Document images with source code
=== Begin Enclosure ===
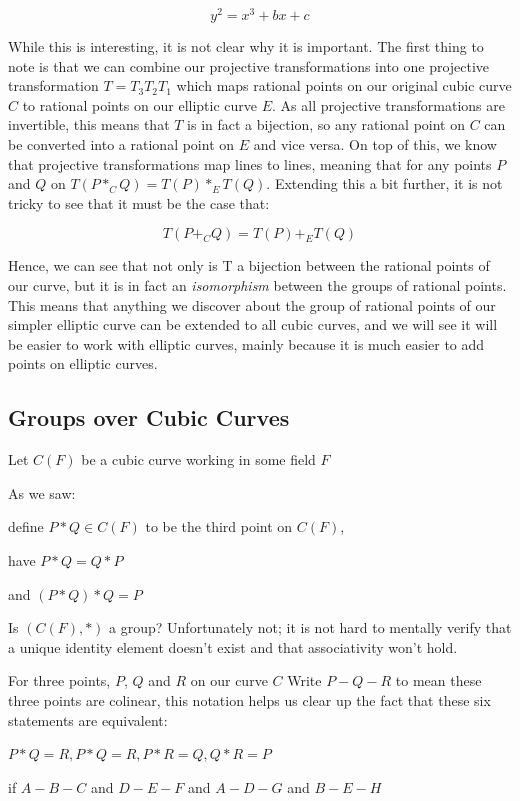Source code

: \documentclass{article}
\begin{document}
\[y^2 = x^3 + bx + c\]

While this is interesting, it is not clear why it is important. The first thing to note is that we can combine our projective transformations into one  projective transformation $T = T_3 T_2 T_1$ which maps rational points on our original cubic curve $C$ to rational points on our elliptic curve $E$. As all projective transformations are invertible, this means that $T$ is in fact a bijection, so any rational point on $C$ can be converted into a rational point on $E$ and vice versa. On top of this, we know that projective transformations map lines to lines, meaning that for any points $P$ and $Q$ on $T(P *_C Q) = T(P) *_E T(Q)$. Extending this a bit further, it is not tricky to see that it must be the case that:

\[T(P +_C Q) = T(P) +_E T(Q)\]

Hence, we can see that not only is T a bijection between the rational points of our curve, but it is in fact an \emph{isomorphism} between the groups of rational points. This means that anything we discover about the group of rational points of our simpler elliptic curve can be extended to all cubic curves, and we will see it will be easier to work with elliptic curves, mainly because it is much easier to add points on elliptic curves.

\subsection{Groups over Cubic Curves}

Let $C(F)$ be a cubic curve working in some field $F$

As we saw:

define $P * Q \in C(F)$ to be the third point on $C(F)$,

have $P * Q = Q * P$

and $(P * Q) * Q = P$

Is $(C(F), *)$ a group? Unfortunately not; it is not hard to mentally verify that a unique identity element doesn't exist and that associativity won't hold.

For three points, $P$, $Q$ and $R$ on our curve $C$ Write $P - Q - R$ to mean these three points are colinear, this notation helps us clear up the fact that these six statements are equivalent:

$P * Q = R, P * Q = R, P * R = Q,  Q * R = P$

if $A - B - C$ and $D - E - F$ and $A - D - G$ and $B - E - H$
\end{document}
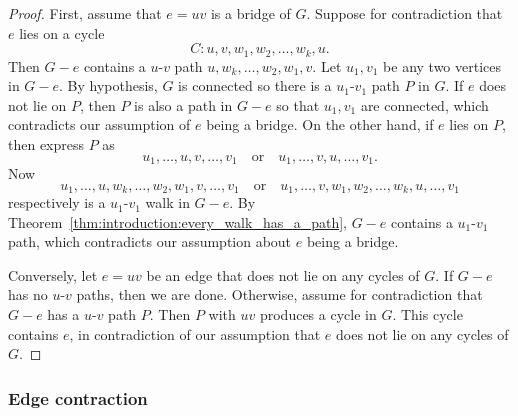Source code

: \begin{proof}
First, assume that $e = uv$ is a bridge of $G$. Suppose for
contradiction that $e$ lies on a cycle
\[
C: u, v, w_1, w_2, \dots, w_k, u.
\]
Then $G - e$ contains a $u$-$v$ path
$u, w_k, \dots, w_2, w_1, v$. Let $u_1, v_1$ be any two vertices in
$G - e$. By hypothesis, $G$ is connected so there is a $u_1$-$v_1$
path $P$ in $G$. If $e$ does not lie on $P$, then $P$ is also a path
in $G - e$ so that $u_1, v_1$ are connected, which contradicts our
assumption of $e$ being a bridge. On the other hand, if $e$ lies on
$P$, then express $P$ as
\[
u_1, \dots, u, v, \dots, v_1
\quad\text{or}\quad
u_1, \dots, v, u, \dots, v_1.
\]
Now
\[
u_1, \dots, u, w_k, \dots, w_2, w_1, v, \dots, v_1
\quad\text{or}\quad
u_1, \dots, v, w_1, w_2, \dots, w_k, u, \dots, v_1
\]
respectively is a $u_1$-$v_1$ walk in $G - e$. By
Theorem~\ref{thm:introduction:every_walk_has_a_path}, $G - e$
contains a $u_1$-$v_1$ path, which contradicts our assumption about
$e$ being a bridge.

Conversely, let $e = uv$ be an edge that does not lie on any cycles of
$G$. If $G - e$ has no $u$-$v$ paths, then we are done. Otherwise,
assume for contradiction that $G - e$ has a $u$-$v$ path $P$. Then $P$
with $uv$ produces a cycle in $G$. This cycle contains $e$, in
contradiction of our assumption that $e$ does not lie on any cycles of
$G$.
\end{proof}



\subsubsection{Edge contraction}

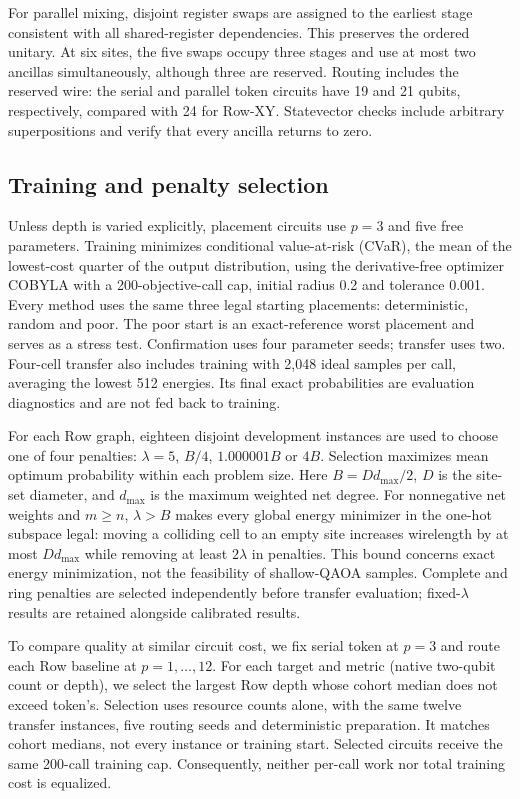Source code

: \documentclass[manuscript,screen,review]{acmart}
\begin{document}
For parallel mixing, disjoint register swaps are assigned to the earliest
stage consistent with all shared-register dependencies. This preserves the
ordered unitary. At six sites, the five swaps occupy three stages and use
at most two ancillas simultaneously, although three are reserved. Routing
includes the reserved wire: the serial and parallel token circuits have
19 and 21 qubits, respectively, compared with 24 for Row-XY. Statevector
checks include arbitrary superpositions and verify that every ancilla
returns to zero.

\subsection{Training and penalty selection}
\label{sec:training}
Unless depth is varied explicitly, placement circuits use $p=3$ and five
free parameters. Training minimizes conditional value-at-risk (CVaR), the
mean of the lowest-cost quarter of the output distribution, using the derivative-free optimizer COBYLA
with a 200-objective-call cap, initial radius 0.2 and tolerance 0.001.
Every method uses the same three legal starting placements: deterministic,
random and poor. The poor start is an exact-reference worst placement and
serves as a stress test. Confirmation uses four parameter seeds; transfer
uses two. Four-cell transfer also includes training with 2,048 ideal
samples per call, averaging the lowest 512 energies. Its final exact
probabilities are evaluation diagnostics and are not fed back to training.

For each Row graph, eighteen disjoint development instances are used to
choose one of four penalties: $\lambda=5$, $B/4$, $1.000001B$ or $4B$.
Selection maximizes mean optimum probability within each problem size.
Here $B=Dd_{\max}/2$, $D$ is the
site-set diameter, and $d_{\max}$ is the maximum weighted net degree.
For nonnegative net weights and $m\ge n$, $\lambda>B$ makes every global
energy minimizer in the one-hot subspace legal: moving a colliding cell to
an empty site increases wirelength by at most $Dd_{\max}$ while removing
at least $2\lambda$ in penalties. This bound concerns exact energy
minimization, not the feasibility of shallow-QAOA samples. Complete and
ring penalties are selected independently before transfer evaluation;
fixed-$\lambda$ results are retained alongside calibrated results.

To compare quality at similar circuit cost, we fix serial token at $p=3$
and route each Row baseline at $p=1,\ldots,12$. For each target and metric
(native two-qubit count or depth), we select the largest Row depth whose
cohort median does not exceed token's. Selection uses resource counts
alone, with the same twelve transfer instances, five routing seeds and
deterministic preparation. It matches cohort medians, not every instance
or training start. Selected circuits receive the same 200-call training
cap. Consequently, neither per-call work nor total training cost is equalized.
\end{document}
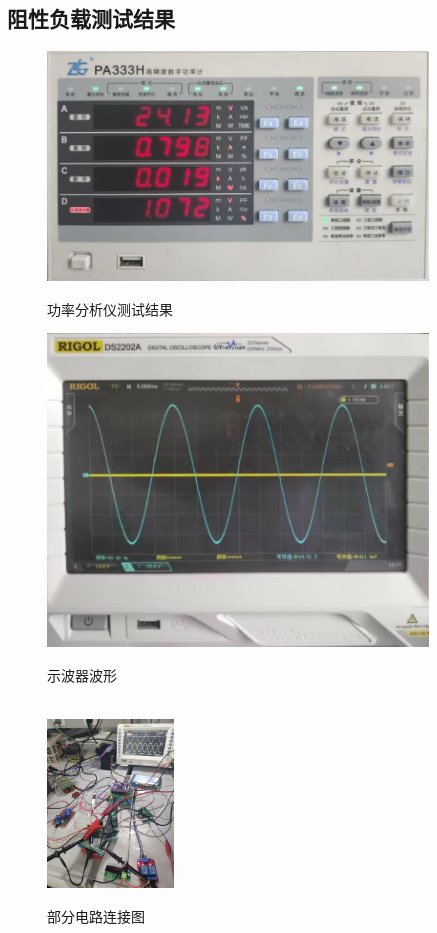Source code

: \documentclass[a4paper,12pt]{article}
\begin{document}
\subsection{阻性负载测试结果}\label{res}
\begin{figure}[htbp]
    \centering
    \begin{minipage}{0.45\textwidth}
        \centering
        \includegraphics[width=0.9\textwidth]{src/result1.jpg}
        \caption{功率分析仪测试结果}
    \end{minipage}
    \qquad
    \begin{minipage}{0.45\textwidth}
        \centering
        \includegraphics[width=0.9\textwidth]{src/result2.jpg}
        \caption{示波器波形}
    \end{minipage}
    \\
    \includegraphics[width=0.3\textwidth]{src/circuit.jpg}
    \caption{部分电路连接图}
\end{figure}
\newpage
\end{document}
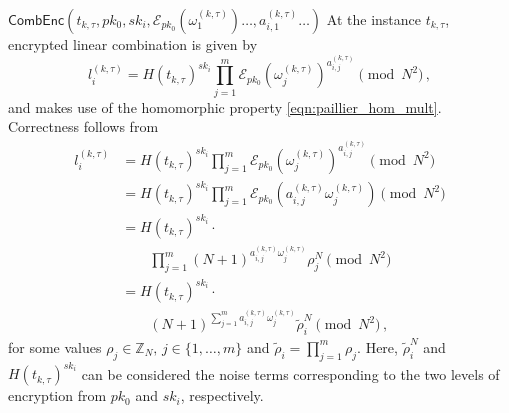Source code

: \documentclass[10pt,letterpaper,oneside,twocolumn,journal]{IEEEtran}
\theoremstyle{definition}
\theoremstyle{definition}
\theoremstyle{remark}
\begin{document}
\begin{LaTeXdescription}
    \item[$\mathsf{CombEnc}(t_{k,\tau}, pk_0, sk_i, \mathcal{E}_{pk_0}(\omega_1^{(k,\tau)})\dots , a^{(k,\tau)}_{i,1}\dots )$] At the instance $t_{k,\tau}$, encrypted linear combination is given by 
    \begin{equation}
        l^{(k,\tau)}_i = H(t_{k,\tau})^{sk_i}\prod^{m}_{j=1}\mathcal{E}_{pk_0}(\omega^{(k,\tau)}_j)^{a^{(k,\tau)}_{i,j}} \pmod{N^2}\,,\label{eqn:our_scheme_lin_comb}
    \end{equation}
    and makes use of the homomorphic property \eqref{eqn:paillier_hom_mult}. Correctness follows from
    \begin{equation*}
        \begin{split}
            l^{(k,\tau)}_i &= H(t_{k,\tau})^{sk_i}\prod^{m}_{j=1}\mathcal{E}_{pk_0}(\omega^{(k,\tau)}_j)^{a^{(k,\tau)}_{i,j}} \pmod{N^2} \\
            &= H(t_{k,\tau})^{sk_i}\prod^{m}_{j=1}\mathcal{E}_{pk_0}(a^{(k,\tau)}_{i,j}\omega^{(k,\tau)}_j) \pmod{N^2} \\
            &= H(t_{k,\tau})^{sk_i}\cdot \\
            &\qquad \prod^{m}_{j=1}(N+1)^{a^{(k,\tau)}_{i,j}\omega^{(k,\tau)}_j} \rho^{N}_{j} \pmod{N^2} \\
            &= H(t_{k,\tau})^{sk_i}\cdot \\
            &\qquad (N+1)^{\sum^{m}_{j=1}a^{(k,\tau)}_{i,j}\omega^{(k,\tau)}_j} \tilde{\rho}_{i}^{N} \pmod{N^2}\,,
        \end{split}
    \end{equation*}
    for some values $\rho_j \in \mathbb{Z}_N,\,j\in\{1,\dots,m\}$ and $\tilde{\rho}_i=\prod^{m}_{j=1}\rho_j$. Here, $\tilde{\rho}_i^N$ and $H(t_{k,\tau})^{sk_i}$ can be considered the noise terms corresponding to the two levels of encryption from $pk_0$ and $sk_i$, respectively.


\end{LaTeXdescription}
\end{document}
=== End Enclosure ===
Keeping every character as it is, restate the lines above that run from the line with "with a 200-objective-call" through the line with "uses two. Four-cell", both included, and nothing else.

with a 200-objective-call cap, initial radius 0.2 and tolerance 0.001.
Every method uses the same three legal starting placements: deterministic,
random and poor. The poor start is an exact-reference worst placement and
serves as a stress test. Confirmation uses four parameter seeds; transfer
uses two. Four-cell transfer also includes training with 2,048 ideal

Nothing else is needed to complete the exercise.